SMAD3 is also a key molecule in the chemoresistant phenotype of CRC. In a group of 76 patients with locally advanced rectal cancer (LARC), the expression of SMAD3 and phosphorylated SMAD3 in preoperative tumour tissues was assessed by immunohistochemistry, and SMAD3 polymorphisms (rs35874463, rs1065080, rs1061427, rs17228212, rs744910, and rs745103) in relation to tumour regression grade and patient prognosis. The results showed that patients with high tumour expression of SMAD3 were at significantly increased risk of poor response to neoadjuvant chemotherapy. Patients carrying the variant SMAD3 rs745103-G allele had a slightly poorer response (OR:0.48, p = 0.0093), longer OS (HR:0.65, p = 0.0307), and a trend towards prolonged progression-free survival (HR:0.75, p = 0.0944). Patients carrying both high SMAD3 tumour expression and the wild-type rs745103-A allele had an extremely high risk of failing to achieve a complete response (OR:13.45, p = 0.0005). Host and tumour SMAD3 status may be considered to improve the risk stratification of LARC patients to facilitate the selection of other personalised neoadjuvant treatment strategies including intensive treatment regimens [55]. In addition, Mattia et al. found that patients with the SMAD3rs7179840-C allele present in CRC tumours had a higher OS rate after treatment with FOLFIRI (irinotecan, 5-FU, folinic acid). This finding may provide a new decision-making tool for improving the clinical management of CRC patients receiving FOLFIRI [56].

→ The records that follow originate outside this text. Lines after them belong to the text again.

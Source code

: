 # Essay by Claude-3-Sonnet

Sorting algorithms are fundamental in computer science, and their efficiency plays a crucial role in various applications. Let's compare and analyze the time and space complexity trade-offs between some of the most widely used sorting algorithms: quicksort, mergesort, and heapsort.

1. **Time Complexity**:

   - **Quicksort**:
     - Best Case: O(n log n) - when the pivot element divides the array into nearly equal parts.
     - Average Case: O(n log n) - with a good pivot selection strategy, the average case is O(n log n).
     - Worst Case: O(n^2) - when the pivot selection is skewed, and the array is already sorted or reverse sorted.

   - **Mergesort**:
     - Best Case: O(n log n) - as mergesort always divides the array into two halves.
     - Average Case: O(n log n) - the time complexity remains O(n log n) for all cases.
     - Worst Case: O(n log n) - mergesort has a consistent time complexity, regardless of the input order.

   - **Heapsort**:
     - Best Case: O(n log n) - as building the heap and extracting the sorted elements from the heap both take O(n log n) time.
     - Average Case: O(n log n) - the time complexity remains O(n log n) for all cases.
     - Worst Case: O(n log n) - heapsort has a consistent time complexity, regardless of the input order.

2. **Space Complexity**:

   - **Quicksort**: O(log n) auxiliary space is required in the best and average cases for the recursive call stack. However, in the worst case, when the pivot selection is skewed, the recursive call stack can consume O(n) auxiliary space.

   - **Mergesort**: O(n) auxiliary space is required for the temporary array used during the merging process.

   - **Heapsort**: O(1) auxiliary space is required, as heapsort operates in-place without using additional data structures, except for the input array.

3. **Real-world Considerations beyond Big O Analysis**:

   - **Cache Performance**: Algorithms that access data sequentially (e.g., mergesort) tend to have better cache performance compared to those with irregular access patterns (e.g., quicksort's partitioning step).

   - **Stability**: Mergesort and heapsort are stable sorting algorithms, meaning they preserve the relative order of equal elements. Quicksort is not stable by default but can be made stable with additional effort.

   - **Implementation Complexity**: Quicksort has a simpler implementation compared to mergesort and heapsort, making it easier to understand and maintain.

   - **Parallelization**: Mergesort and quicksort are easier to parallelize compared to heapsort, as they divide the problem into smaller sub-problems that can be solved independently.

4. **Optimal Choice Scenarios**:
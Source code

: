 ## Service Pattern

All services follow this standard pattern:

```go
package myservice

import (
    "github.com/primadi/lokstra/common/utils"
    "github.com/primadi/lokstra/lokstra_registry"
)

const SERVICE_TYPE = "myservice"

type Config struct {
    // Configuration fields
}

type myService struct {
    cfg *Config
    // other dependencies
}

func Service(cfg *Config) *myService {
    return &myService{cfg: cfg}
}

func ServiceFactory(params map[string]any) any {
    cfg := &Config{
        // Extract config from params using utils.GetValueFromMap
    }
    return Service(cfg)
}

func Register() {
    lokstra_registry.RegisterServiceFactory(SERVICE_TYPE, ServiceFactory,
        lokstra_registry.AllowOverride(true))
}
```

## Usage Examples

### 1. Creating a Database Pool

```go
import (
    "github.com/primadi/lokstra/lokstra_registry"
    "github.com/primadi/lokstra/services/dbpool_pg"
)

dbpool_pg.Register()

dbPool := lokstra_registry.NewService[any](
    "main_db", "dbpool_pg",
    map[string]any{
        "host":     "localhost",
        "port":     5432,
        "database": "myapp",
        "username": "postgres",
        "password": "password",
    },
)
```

For SMAD7, which has a dual role in CRC progression, it promotes tumourigenicity in non-tumourigenic CRC cell lines by inhibiting the TGF-β signalling pathway [57]. In addition, CRC cells contain high levels of active signal transducers and transcriptional activators (STAT)-3 that exert proliferative and anti-apoptotic effects. There is a positive correlation between SMAD7 and STAT3, promoting STAT3 expression and acting as a promoter of CPC progression [58]. In contrast, the m1 A demethylase alkB homolog 1 (ALKBH1) promoted CRC metastasis by promoting methyltransferase 3, N6-adenosine-methyltransferase (METTL3), which destabilised SMAD7 [59]. This suggests that SMAD7 plays an inhibitory role in CRC progression. In conclusion, the SMAD protein family, which provides important indications for the early diagnosis of CRC and the choice of treatment options, offers great clinical value.